== DATASET ENTRIES ==
Segment Open

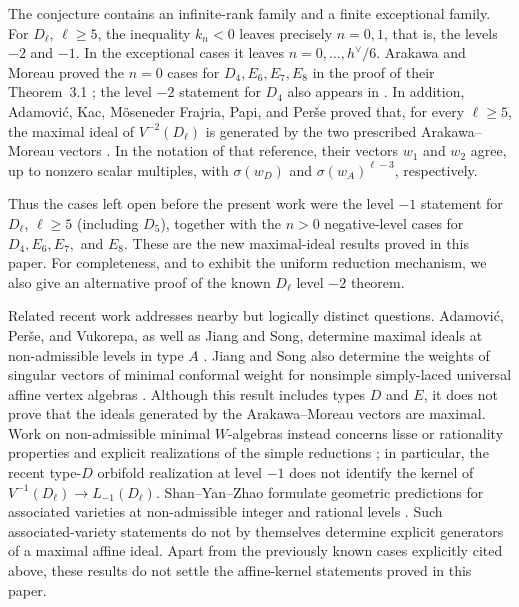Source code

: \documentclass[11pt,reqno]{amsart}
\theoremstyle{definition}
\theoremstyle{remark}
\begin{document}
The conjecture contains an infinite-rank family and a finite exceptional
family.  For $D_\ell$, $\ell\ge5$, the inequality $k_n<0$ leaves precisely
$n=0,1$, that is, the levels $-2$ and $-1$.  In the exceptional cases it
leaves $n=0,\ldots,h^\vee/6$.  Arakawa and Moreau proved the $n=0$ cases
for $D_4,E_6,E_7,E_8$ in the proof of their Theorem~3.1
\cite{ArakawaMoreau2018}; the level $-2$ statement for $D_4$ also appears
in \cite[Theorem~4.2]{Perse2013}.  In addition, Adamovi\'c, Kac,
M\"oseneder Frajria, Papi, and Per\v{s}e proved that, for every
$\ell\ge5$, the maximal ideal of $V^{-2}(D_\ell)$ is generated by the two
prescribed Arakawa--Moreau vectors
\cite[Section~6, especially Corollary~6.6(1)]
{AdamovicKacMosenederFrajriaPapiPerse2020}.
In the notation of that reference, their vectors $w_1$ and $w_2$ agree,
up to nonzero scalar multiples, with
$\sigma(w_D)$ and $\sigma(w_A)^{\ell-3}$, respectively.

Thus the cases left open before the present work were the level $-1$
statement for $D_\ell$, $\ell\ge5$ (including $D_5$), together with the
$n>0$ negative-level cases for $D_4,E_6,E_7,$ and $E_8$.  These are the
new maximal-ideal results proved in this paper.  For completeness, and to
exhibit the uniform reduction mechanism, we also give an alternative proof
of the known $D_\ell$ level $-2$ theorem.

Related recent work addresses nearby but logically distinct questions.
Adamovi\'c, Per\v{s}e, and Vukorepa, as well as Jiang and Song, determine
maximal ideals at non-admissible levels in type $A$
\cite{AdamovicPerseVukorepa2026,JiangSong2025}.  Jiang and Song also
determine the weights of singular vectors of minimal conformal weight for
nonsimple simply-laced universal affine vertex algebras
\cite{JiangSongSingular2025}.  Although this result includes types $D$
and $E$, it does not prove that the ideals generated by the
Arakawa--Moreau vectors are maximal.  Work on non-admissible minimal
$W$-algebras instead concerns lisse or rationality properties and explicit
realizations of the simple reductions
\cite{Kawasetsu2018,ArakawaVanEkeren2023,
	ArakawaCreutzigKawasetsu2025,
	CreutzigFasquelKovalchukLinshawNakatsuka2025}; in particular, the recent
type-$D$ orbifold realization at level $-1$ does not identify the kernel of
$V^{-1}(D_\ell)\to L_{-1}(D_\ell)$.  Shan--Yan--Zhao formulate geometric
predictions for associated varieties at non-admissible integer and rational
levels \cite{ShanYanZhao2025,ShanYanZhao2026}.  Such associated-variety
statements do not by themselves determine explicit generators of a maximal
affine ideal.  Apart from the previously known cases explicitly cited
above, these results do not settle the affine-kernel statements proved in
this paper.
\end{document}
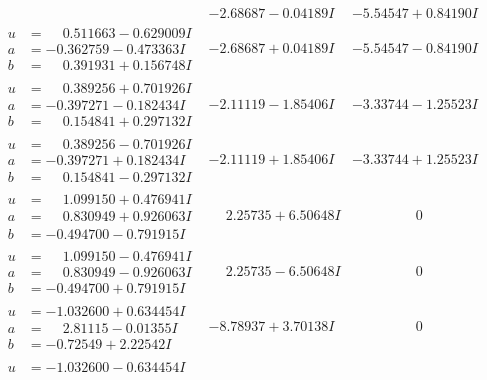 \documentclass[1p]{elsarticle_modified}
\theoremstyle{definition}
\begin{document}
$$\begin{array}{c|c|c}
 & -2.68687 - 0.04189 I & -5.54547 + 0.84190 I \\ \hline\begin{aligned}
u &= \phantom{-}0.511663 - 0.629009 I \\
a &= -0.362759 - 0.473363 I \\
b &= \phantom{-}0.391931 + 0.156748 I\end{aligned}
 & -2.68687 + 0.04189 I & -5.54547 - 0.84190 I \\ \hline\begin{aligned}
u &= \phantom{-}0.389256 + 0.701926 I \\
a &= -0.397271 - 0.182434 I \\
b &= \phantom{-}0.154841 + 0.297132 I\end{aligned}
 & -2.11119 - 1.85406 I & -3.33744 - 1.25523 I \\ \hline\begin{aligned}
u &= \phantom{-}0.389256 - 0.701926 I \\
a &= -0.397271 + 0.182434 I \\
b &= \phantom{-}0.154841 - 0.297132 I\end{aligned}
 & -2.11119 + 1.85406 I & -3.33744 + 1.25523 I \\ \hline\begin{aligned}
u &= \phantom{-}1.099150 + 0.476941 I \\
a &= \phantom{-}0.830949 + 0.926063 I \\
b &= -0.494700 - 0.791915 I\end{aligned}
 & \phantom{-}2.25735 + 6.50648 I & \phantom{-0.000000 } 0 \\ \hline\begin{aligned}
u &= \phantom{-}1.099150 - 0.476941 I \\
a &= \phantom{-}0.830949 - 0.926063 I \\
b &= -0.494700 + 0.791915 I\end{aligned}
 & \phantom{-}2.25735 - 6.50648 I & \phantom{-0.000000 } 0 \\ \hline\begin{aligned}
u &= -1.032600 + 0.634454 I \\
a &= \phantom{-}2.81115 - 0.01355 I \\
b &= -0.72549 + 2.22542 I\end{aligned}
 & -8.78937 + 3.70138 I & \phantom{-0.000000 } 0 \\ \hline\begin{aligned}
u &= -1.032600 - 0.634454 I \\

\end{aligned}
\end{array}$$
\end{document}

Segment Closed

The lines holding the string "algebras" are what is needed from the material above.

== OUTPUT FOR THIS EXERCISE ==
nonsimple simply-laced universal affine vertex algebras
$W$-algebras instead concerns lisse or rationality properties and explicit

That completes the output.